Romanian mathematician, educator, and writer

Bogdan Suceavă (born September 27, 1969) is a Romanian-American mathematician and writer, working since 2002 as professor of mathematics at California State University Fullerton. He is also an honorary research professor with the STAR-UBB Institute, Babeș-Bolyai University, Cluj-Napoca, Romania.

==Biography==
He was born in Curtea de Argeș, Romania. Growing up, Suceavă spent his holidays with his maternal grandparents at Nucșoara, a remote community that maintained its traditions, unbroken by the collectivisation elsewhere of Nicolae Ceaușescu's regime. There he absorbed Balkan folk-tales and myths, which would inform some of his literary works. Suceavă mentioned his maternal grandmother was a cousin of Elisabeta Rizea, a figure of the Romanian anti-communist resistance movement.

Suceavă went to school in Pitești, Găești, Târgoviște, and Bucharest, as his family moved several times. He completed his secondary education at the Ion Luca Caragiale High School in Bucharest; in the summer of 1988, he faced Nicușor Dan in a mathematics high school competition, but lost to him. After the Romanian Revolution of 1989, Suceavă attended the University of Bucharest, where he obtained his undergraduate degree in mathematics and master's degree in mathematics, with a focus on geometry. He then moved to the United States to study at the Michigan State University for his doctorate. His thesis, titled New Riemannian and Kählerian Curvature Invariants and Strongly Minimal Submanifolds, was written under the supervision of Bang-Yen Chen.

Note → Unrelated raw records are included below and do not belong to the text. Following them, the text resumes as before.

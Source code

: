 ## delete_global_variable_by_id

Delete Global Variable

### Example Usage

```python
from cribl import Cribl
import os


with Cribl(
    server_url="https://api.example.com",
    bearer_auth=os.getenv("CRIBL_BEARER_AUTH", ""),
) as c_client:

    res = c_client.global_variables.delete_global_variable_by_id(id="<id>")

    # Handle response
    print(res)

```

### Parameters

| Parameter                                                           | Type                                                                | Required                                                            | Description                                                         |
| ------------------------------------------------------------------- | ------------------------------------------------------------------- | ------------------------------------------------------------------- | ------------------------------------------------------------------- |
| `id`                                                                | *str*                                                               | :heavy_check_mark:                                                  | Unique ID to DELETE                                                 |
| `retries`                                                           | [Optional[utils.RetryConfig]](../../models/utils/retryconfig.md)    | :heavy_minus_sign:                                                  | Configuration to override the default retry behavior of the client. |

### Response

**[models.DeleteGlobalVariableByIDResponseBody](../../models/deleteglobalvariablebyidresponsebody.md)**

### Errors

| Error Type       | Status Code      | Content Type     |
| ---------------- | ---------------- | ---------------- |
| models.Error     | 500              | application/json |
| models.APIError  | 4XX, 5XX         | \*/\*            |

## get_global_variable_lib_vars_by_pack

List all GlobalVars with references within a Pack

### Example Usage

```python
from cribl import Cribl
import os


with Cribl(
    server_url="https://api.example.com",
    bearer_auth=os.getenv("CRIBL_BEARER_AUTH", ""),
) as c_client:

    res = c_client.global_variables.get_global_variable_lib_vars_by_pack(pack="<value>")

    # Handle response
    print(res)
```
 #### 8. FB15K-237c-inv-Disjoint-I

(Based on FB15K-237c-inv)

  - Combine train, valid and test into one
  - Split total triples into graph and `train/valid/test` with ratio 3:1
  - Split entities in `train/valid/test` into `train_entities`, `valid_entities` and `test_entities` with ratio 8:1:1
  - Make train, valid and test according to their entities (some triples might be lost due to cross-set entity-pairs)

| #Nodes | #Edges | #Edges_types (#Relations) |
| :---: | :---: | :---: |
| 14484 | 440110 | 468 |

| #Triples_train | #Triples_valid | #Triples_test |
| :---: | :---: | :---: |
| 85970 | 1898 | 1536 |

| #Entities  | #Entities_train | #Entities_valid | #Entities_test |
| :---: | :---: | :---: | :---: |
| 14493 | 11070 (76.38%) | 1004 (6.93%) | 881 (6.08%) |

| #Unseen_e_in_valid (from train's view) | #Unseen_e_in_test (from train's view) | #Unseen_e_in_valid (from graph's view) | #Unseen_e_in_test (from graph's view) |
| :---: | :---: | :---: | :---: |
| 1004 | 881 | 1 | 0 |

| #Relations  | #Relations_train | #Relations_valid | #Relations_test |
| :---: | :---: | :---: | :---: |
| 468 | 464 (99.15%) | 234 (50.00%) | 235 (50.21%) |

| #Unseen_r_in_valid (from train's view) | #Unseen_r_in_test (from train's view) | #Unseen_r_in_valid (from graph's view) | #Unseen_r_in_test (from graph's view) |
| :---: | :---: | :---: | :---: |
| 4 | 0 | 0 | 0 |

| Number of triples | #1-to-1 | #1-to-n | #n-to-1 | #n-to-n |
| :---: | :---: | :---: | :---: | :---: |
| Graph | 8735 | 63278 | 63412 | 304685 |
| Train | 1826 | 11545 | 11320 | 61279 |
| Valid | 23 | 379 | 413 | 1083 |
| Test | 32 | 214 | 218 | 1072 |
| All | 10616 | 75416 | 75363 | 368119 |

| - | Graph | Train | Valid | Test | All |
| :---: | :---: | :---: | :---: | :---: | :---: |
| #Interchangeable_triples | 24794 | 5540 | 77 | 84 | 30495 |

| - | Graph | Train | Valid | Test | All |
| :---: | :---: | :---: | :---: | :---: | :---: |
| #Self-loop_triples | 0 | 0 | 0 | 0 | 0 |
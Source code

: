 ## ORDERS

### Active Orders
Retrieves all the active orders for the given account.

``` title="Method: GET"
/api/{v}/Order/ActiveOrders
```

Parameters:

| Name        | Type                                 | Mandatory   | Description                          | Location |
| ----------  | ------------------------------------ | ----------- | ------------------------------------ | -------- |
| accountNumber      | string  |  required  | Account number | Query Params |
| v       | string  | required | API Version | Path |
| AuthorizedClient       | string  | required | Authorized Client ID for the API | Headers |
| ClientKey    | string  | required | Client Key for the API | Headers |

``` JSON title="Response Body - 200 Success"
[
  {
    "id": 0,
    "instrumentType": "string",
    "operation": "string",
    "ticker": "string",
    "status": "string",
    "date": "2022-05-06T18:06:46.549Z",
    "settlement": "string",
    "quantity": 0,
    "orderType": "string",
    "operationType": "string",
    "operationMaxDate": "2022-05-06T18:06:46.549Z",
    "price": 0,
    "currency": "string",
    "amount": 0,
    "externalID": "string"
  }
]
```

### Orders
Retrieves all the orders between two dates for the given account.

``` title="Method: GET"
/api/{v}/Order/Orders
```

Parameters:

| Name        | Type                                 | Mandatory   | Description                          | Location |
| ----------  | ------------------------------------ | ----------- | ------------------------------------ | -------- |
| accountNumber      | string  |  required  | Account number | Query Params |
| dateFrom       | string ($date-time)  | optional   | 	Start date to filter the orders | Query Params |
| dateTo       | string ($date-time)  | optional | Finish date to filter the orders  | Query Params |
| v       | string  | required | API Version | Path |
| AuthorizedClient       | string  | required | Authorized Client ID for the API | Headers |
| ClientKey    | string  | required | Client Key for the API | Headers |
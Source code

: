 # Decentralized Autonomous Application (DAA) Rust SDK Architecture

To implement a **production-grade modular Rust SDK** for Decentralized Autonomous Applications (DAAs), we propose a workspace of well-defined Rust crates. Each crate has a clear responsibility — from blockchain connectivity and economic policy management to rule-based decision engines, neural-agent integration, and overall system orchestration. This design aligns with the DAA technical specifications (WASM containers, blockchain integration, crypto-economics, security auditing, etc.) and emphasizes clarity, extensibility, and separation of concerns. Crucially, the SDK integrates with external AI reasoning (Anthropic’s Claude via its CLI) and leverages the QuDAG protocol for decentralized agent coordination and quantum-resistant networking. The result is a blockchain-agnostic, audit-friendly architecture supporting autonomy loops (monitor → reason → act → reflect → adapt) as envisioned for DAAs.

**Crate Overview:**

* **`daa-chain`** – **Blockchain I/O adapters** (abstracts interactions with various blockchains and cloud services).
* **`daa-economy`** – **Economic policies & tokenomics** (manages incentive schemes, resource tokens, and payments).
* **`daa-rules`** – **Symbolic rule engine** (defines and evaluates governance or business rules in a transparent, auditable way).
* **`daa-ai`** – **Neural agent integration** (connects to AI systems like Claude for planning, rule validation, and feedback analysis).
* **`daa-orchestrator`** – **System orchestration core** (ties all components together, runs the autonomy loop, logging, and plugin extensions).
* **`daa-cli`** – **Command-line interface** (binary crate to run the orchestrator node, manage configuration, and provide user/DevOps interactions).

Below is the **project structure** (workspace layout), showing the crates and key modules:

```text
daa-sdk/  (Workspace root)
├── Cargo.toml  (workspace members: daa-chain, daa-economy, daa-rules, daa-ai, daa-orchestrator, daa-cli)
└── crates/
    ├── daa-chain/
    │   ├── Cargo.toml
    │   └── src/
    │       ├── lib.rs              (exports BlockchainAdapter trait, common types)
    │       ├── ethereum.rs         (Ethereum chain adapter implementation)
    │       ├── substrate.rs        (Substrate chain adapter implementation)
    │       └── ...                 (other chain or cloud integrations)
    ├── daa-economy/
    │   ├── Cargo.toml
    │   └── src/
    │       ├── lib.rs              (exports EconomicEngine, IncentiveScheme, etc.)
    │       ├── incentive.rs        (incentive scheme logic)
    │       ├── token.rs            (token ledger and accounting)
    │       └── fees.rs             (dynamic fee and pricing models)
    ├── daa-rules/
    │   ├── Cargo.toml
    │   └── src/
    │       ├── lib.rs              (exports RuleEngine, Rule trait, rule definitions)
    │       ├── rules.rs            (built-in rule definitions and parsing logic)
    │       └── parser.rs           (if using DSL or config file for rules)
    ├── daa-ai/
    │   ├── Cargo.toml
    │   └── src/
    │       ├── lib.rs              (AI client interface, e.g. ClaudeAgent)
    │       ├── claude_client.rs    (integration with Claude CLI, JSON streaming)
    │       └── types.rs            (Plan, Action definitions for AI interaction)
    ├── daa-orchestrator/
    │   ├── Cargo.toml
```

Following his doctorate in 2002, Suceavă was hired by California State University, Fullerton. In the spring of 2023 Suceavă was presented at California State University, Fullerton with the L. Donald Shields Excellence in Scholarship and Creativity Award.

==Career==

===Mathematics===
At the age of 13, Suceavă won a prize at the Romanian National Mathematical Olympiad, following which he was encouraged to pursue mathematics as a viable career. During his undergraduate years he studied mathematical analysis with Solomon Marcus and Ion Colojoară, algebra with Constantin Vraciu and Constantin Niță, geometry with Adriana Turtoi, Stere Ianuș, and Liviu Nicolescu, among others. He was classmate with Nicușor Dan, later President of Romania, who started studying mathematics at the University of Bucharest in the same cohort. At Michigan State University Suceavă took courses with Selman Akbulut, Bang-Yen Chen, John D. McCarthy, Thomas Parker, Baisheng Yan, and others.

Since 2002, Suceavă is a Professor of Mathematics at California State University, Fullerton. He specialises in differential geometry, metric geometry, and the history of mathematics.

Suceavă is active in the encouragement of mathematical research among young students in California. He has established a mathematical circle involving high-school students and undergraduates, and extensively published in various journals mathematical problems aimed at high-school students.

While being an educator, Suceavă pursued his research inquiries. His research mathematical works appeared in Houston Journal of Mathematics, Taiwanese Journal of Mathematics, American Mathematical Monthly, Mathematical Intelligencer, Beiträge zur Algebra und Geometrie, Differential Geometry and Its Applications, Czechoslovak Mathematical Journal, Publicationes Mathematicae, Results in Mathematics, Tsukuba Journal of Mathematics, Notices of the American Mathematical Society, Contemporary Mathematics, Historia Mathematica, and other mathematical journals.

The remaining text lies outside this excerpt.